> What to produce:
Go line by line through the entries below and copy those containing the string "number".

> Given entries:
◆ ◆ ◆ ◆ ◆
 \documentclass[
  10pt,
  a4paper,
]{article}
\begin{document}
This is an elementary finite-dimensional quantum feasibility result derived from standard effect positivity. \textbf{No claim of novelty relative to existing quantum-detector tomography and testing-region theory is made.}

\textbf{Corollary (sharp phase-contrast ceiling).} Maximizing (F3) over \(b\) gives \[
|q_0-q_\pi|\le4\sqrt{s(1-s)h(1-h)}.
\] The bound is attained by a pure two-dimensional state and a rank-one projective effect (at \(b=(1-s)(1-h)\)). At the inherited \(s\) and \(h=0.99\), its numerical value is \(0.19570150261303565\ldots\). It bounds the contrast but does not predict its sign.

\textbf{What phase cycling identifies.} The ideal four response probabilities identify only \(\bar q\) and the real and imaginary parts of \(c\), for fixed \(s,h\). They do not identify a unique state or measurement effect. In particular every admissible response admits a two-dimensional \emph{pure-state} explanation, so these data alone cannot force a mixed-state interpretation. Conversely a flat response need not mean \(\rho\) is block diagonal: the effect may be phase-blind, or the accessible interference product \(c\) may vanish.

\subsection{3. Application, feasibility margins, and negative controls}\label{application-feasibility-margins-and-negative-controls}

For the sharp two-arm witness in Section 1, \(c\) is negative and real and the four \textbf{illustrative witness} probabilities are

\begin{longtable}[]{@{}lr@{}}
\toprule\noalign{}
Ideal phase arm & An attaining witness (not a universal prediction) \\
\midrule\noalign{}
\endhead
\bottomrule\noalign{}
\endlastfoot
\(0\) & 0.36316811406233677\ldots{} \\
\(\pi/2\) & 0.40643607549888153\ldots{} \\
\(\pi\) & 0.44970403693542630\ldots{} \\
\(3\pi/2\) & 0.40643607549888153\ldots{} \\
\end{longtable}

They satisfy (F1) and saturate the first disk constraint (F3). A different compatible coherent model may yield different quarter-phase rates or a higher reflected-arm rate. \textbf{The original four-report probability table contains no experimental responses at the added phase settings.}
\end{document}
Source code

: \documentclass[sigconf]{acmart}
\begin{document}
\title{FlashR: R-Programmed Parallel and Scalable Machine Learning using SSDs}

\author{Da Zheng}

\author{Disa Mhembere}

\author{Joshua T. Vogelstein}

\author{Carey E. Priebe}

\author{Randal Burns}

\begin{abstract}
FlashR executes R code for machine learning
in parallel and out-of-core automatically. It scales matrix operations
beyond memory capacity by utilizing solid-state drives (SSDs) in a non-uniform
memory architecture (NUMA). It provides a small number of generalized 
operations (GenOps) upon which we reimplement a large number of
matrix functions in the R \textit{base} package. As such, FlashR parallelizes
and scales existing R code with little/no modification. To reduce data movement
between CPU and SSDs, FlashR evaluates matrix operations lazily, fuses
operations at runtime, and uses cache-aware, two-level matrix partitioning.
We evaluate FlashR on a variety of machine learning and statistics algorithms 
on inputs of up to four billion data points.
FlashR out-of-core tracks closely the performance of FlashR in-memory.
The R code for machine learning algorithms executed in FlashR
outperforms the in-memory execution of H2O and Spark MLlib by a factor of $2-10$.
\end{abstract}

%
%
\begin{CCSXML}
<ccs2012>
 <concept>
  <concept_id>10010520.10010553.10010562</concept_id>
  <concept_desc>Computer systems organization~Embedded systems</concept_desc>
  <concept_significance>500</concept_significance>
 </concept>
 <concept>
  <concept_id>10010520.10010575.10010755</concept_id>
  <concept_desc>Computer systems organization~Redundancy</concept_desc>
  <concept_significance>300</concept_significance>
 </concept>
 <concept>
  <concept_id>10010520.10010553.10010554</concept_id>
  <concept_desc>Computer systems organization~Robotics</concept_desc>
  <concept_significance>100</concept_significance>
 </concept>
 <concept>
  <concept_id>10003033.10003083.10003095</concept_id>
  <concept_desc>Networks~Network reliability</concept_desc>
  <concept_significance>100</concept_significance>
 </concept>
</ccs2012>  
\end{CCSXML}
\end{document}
◆ ◆ ◆ ◆ ◆
> Answer to the problem:
memory architecture (NUMA). It provides a small number of generalized 
operations (GenOps) upon which we reimplement a large number of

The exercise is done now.